PCA Plot with Penguin Scaled Data

With little of squinting the scatter plot between PC1 and PC2 we can see how PC1 and PC2 independently has captured the variation between the species and sex. We can do a better job of understanding this by visualizing the PCs together with variables of interest.

At first, let us make a boxplot with species on x-axis and PC1 on y-axis. This would tell how much of the variation captured by PC1 is due to Species level differences in our data.

sns.plotting_context("talk",font_scale=1.25)
plt.figure(figsize=(8,6))
sns.boxplot(x="Species",y="PC1",
            width=0.5,
            data=pc_scaled_df)
plt.xlabel("Species", size=14)
plt.ylabel("PC1: "+f'{var_explained[0]:.0f}'+"%", size=14)
plt.title("PC1 vs Species: Penguins Data", size=16)
plt.savefig("PCA_plot_PC1_vs_Species_Penguins_scaled_data.png",
                    format='png',dpi=150)

We can clearly see how PC1 has captured the variation at Species level. FIrst principal component is telling how Adlie Penguins are different from the other two species.

PCA Plot: PC1 vs Species Scaled Data

Let us make boxplot between PC1 and Sex. Remember, PC2 captures about 18% pf the variation in the data.

plt.figure(figsize=(8,6))
sns.boxplot(x="Species",y="PC2",
            width=0.5,
            data=pc_scaled_df)
plt.xlabel("Species", size=14)
plt.ylabel("PC2: "+f'{var_explained[1]:.0f}'+"%", size=14)
plt.title("PC2 vs Species: Penguins Data", size=16)
plt.savefig("PCA_plot_PC2_vs_Species_Penguins_scaled_data.png",
                    format='png',dpi=150)

We can see that PC2 captures the difference between how Chinstrap species is different from the other two species.

PCA Plot: PC2 vs Species Scaled Data

As principal components are linear combination of the original variables, PCs can also be correlated with other variables in the data. For example, if we make a boxplot between PC1 and Sex, we can see that Sex is correlated with PC1, showing that PC1 also captures the variation due to Sex.

We can get this information in our PCA plot as well, by squinting 🙂

PCA Plot: PC1 vs Species Scaled Data

If we make a boxplot bweet Sex and PC2, we can see that they is no association suggesting that PC2 does not explain Sex.

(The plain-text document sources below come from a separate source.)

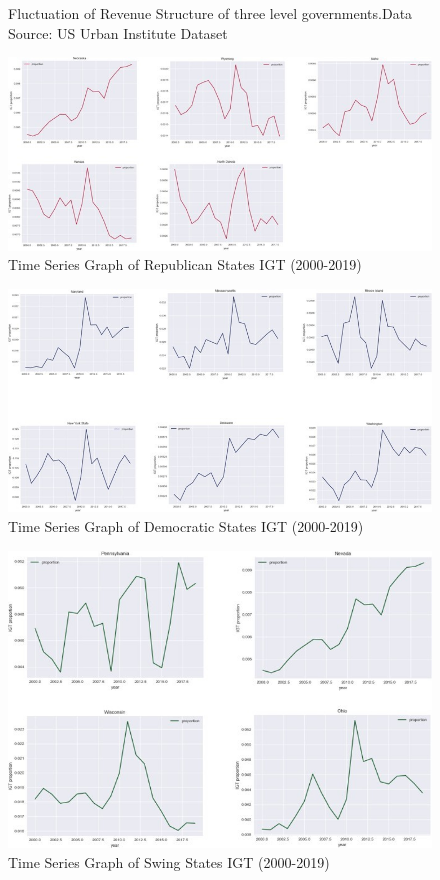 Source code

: \begin{figure}[H]
  \caption[Fluctuation of Revenue Structure]{Fluctuation of Revenue Structure of three level governments.Data Source: US Urban Institute Dataset  }    %
  \label{Figure A.1}
\end{figure}


\begin{figure}[H]
  \centering
  \includegraphics[scale=0.7]{Appendix-A/republican.jpg}
  \caption[Time Series Graph of Republican States IGT (2000-2019)]{Time Series Graph of Republican States IGT (2000-2019)
    \texttt{} }
  \label{Figure A.2}
\end{figure}

\begin{figure}[H]
  \centering
  \includegraphics[scale=0.7]{Appendix-A/democratic.jpg}
  \caption[Time Series Graph of Democratic States IGT(2000-2019)]{Time Series Graph of Democratic States IGT (2000-2019)
    \texttt{} }
  \label{Figure A.3}
\end{figure}

\begin{figure}[H]
  \centering
  \includegraphics[scale=0.7]{Appendix-A/swing.jpg}
  \caption[Time Series Graph of Swing States IGT (2000-2019) ]{Time Series Graph of Swing States IGT (2000-2019)
    \texttt{} }
  \label{Figure A.4}
\end{figure}
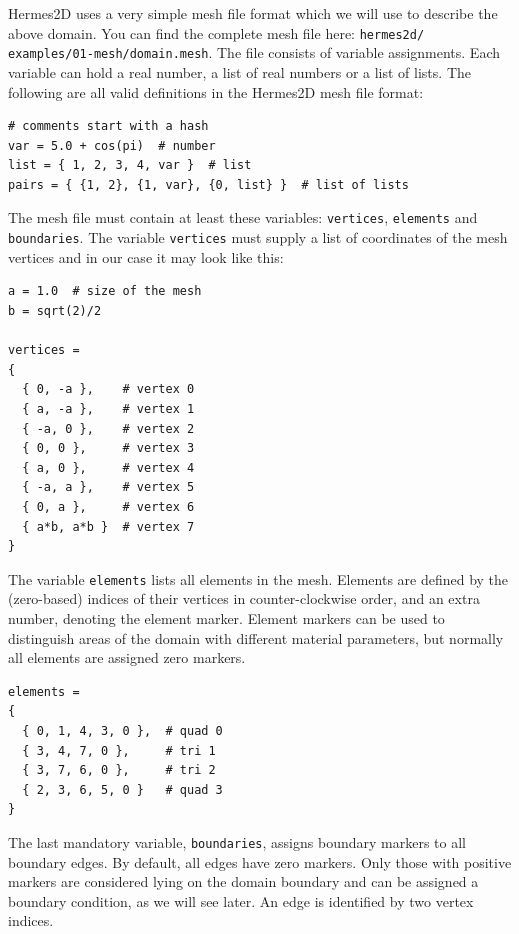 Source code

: Hermes2D uses a very simple mesh file format which we will use to describe the above
domain. You can find the complete mesh file here: {\tt hermes2d/ examples/01-mesh/domain.mesh}. 
The file consists of variable assignments. Each variable can hold a real number,
a list of real numbers or a list of lists. The following are all valid definitions
in the Hermes2D mesh file format:

\lstset{language=make}
\begin{lstlisting}
# comments start with a hash
var = 5.0 + cos(pi)  # number
list = { 1, 2, 3, 4, var }  # list
pairs = { {1, 2}, {1, var}, {0, list} }  # list of lists
\end{lstlisting}

The mesh file must contain at least these variables: {\tt vertices}, {\tt elements} and
{\tt boundaries}. The variable {\tt vertices} must supply a list of coordinates of the
mesh vertices and in our case it may look like this:

\begin{lstlisting}
a = 1.0  # size of the mesh
b = sqrt(2)/2

vertices =
{
  { 0, -a },    # vertex 0
  { a, -a },    # vertex 1
  { -a, 0 },    # vertex 2
  { 0, 0 },     # vertex 3
  { a, 0 },     # vertex 4
  { -a, a },    # vertex 5
  { 0, a },     # vertex 6
  { a*b, a*b }  # vertex 7
}
\end{lstlisting}

The variable {\tt elements} lists all elements in the mesh.
Elements are defined by the (zero-based) indices of their vertices in
counter-clockwise order, and an extra number, denoting the element marker.
Element markers can be used to distinguish areas of the domain with different
material parameters, but normally all elements are assigned zero markers.

\begin{lstlisting}
elements =
{
  { 0, 1, 4, 3, 0 },  # quad 0
  { 3, 4, 7, 0 },     # tri 1 
  { 3, 7, 6, 0 },     # tri 2
  { 2, 3, 6, 5, 0 }   # quad 3
}
\end{lstlisting}

The last mandatory variable, {\tt boundaries}, assigns boundary markers to
all boundary edges. By default, all edges have zero markers. Only those with
positive markers are considered lying on the domain boundary and can be
assigned a boundary condition, as we will see later.
An edge is identified by two vertex indices.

In summary, in this post we used a fantastic new data set on Penguin species. And showed how to do PCA with Python’s Scikit-learn tootlkit. More importantly, we learned how scaling the data matters by performing PCA without scaling the data and after scaling the data. And we also learned of ways to interpret the PCs obtained from the PCA analysis.